An in-ear earphone may also contain one electroacoustic transducer. If it is installed at the beginning of the flexible part 8 of the housing 6 (Fig. 7), then the internal space 14 of this part 8 serves as the audio channel of the earphone. The electroacoustic transducer 9 can be installed in the middle part 8 of the housing 6 (Fig. 9), or at its end (Fig. 8). In the front part 8 of the housing 6 there is a flexible sealing nozzle 10 made of silicone, which plays the role of acoustic insulation to form an acoustic chamber.

In-ear headphones are installed in the external auditory canal 1 (Fig. 3). The front part 8 of the housing 6 is located in the area of the Second Turn of the external auditory canal 1 and, thanks to the flexibility and plasticity of the front part 8 of the housing and the flexibility of the acoustic channels 11 and wires 13, takes the shape of the acoustic channel of a specific user. The teardrop-shaped and plastic shape of the front part 8 of the housing (Fig. 5) not only helps to ensure increased comfort for installing headphones, but also, with the help of a flexible sealing nozzle 10, helps ensure sufficiently stable acoustic isolation of the sound volume in front of the eardrum 4, as well as correct in relation to it, the orientation of the front part of the earphone body 8.

This design of headphones ensures the deepest possible “fit” in the external auditory canal, while electroacoustic transducers sound the minimum volume of air in front of the eardrum 4.

INDUSTRIAL APPLICABILITY

This headphone design provides, on the one hand, high listening quality, volume, clarity and richness of sound, and on the other hand, increased physical comfort of use.

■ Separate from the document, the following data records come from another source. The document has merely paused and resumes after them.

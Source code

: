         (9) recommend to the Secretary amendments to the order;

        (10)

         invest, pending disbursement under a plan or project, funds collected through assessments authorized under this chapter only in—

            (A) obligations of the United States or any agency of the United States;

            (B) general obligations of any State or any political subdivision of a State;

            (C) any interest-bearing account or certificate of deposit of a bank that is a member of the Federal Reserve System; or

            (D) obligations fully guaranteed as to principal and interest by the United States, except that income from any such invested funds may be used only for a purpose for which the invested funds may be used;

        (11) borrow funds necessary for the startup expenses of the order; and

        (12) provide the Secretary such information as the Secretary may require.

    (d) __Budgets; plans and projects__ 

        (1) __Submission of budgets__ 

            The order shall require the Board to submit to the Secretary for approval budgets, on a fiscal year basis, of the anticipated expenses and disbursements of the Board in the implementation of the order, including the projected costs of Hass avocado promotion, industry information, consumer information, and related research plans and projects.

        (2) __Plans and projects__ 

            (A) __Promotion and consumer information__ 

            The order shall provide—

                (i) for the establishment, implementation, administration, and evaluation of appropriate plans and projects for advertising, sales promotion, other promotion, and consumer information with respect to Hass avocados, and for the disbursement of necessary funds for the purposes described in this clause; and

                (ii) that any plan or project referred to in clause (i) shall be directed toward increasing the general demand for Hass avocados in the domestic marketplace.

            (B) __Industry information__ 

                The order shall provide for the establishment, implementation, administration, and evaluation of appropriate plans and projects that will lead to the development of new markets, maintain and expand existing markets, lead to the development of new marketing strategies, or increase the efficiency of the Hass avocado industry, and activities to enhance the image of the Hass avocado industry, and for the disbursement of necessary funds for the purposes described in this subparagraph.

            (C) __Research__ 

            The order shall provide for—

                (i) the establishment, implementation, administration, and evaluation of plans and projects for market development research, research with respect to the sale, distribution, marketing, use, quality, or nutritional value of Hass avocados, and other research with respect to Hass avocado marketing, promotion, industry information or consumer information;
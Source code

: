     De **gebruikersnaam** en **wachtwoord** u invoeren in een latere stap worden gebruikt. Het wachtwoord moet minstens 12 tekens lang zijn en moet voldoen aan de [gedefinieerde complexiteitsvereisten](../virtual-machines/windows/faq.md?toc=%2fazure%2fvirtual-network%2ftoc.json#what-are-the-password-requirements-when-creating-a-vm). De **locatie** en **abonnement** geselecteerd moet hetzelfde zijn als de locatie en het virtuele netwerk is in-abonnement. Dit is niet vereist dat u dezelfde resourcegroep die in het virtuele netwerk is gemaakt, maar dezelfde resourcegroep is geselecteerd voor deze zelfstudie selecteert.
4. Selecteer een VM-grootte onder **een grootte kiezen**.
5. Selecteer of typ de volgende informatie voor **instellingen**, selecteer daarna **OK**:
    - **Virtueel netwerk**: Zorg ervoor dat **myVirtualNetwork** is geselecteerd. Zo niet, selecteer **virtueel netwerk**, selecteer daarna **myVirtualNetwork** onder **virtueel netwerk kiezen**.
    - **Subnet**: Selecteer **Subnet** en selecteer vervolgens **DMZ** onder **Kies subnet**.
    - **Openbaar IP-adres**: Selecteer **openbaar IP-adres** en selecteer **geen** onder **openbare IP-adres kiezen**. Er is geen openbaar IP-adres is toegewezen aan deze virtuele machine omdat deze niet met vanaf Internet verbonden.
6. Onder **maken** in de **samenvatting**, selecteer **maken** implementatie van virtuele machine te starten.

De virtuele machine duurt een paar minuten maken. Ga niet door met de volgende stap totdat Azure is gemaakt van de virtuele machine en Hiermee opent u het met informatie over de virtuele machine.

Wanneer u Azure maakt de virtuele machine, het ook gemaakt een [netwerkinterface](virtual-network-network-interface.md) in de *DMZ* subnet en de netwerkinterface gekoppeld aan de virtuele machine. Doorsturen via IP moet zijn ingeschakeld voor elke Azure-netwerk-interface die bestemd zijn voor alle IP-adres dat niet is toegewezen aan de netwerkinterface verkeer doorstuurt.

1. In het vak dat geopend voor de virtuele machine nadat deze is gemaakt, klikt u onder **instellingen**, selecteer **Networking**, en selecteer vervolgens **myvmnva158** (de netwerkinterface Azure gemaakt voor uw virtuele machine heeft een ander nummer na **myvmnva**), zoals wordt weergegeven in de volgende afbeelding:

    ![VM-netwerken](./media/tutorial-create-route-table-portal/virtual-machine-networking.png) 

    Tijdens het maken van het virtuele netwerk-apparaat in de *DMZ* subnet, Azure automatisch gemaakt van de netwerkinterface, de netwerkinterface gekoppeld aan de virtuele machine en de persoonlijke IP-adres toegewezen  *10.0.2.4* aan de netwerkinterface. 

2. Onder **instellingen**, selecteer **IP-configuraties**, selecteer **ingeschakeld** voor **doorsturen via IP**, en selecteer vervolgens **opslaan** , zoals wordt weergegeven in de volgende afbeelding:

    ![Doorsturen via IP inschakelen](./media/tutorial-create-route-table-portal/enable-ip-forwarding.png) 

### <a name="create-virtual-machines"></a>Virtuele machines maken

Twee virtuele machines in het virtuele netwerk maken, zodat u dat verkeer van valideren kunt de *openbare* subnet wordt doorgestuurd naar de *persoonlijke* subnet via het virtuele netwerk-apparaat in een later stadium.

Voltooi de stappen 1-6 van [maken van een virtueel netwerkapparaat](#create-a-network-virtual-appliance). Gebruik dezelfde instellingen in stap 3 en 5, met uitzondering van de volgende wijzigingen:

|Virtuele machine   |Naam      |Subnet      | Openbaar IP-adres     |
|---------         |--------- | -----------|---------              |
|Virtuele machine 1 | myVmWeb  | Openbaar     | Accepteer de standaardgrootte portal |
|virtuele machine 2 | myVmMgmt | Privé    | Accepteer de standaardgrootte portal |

In-ear headphones can be produced industrially.

Claims (5)

1. An in-ear earphone containing a housing, including an outer part and a part that is installed when the earphone is used by the user inside the external auditory canal up to its second turn; electroacoustic transducers are located in the housing and a part of the housing installed inside the ear canal is made with the ability to repeat the internal shape of the auditory canal passage when installing it in the ear canal of a particular user, while the electroacoustic transducers installed in this part of the housing are placed with the possibility of shifting relative to the housing when it is bent, and the wires leading to them are made flexible, in addition, a part of the housing is installed inside the external auditory canal , in its front part is equipped with a flexible sealing nozzle, while the electroacoustic transducers are equipped with acoustic channels, the outputs of which are located in the front part of the housing, installed inside the ear canal, and the acoustic channels are made flexible. 2. An in-ear earphone according to claim 1, characterized in that the part of the housing installed inside the ear canal, with the ability to repeat the internal shape of the ear canal when installed in the ear canal of a particular user, is made of flexible, plastic material. 3. In-ear earphone according to claim 2, characterized in that the part of the housing installed inside the ear canal is made of heat-shrinkable material. 4. In-ear earphone according to claim 1, characterized in that the electroacoustic transducers in the part of the body installed inside the ear canal are placed in flexible and plastic inserts. 5. In-ear earphone according to claim 1, characterized in that the part of the housing installed inside the ear canal is configured to perform the function of an audio channel.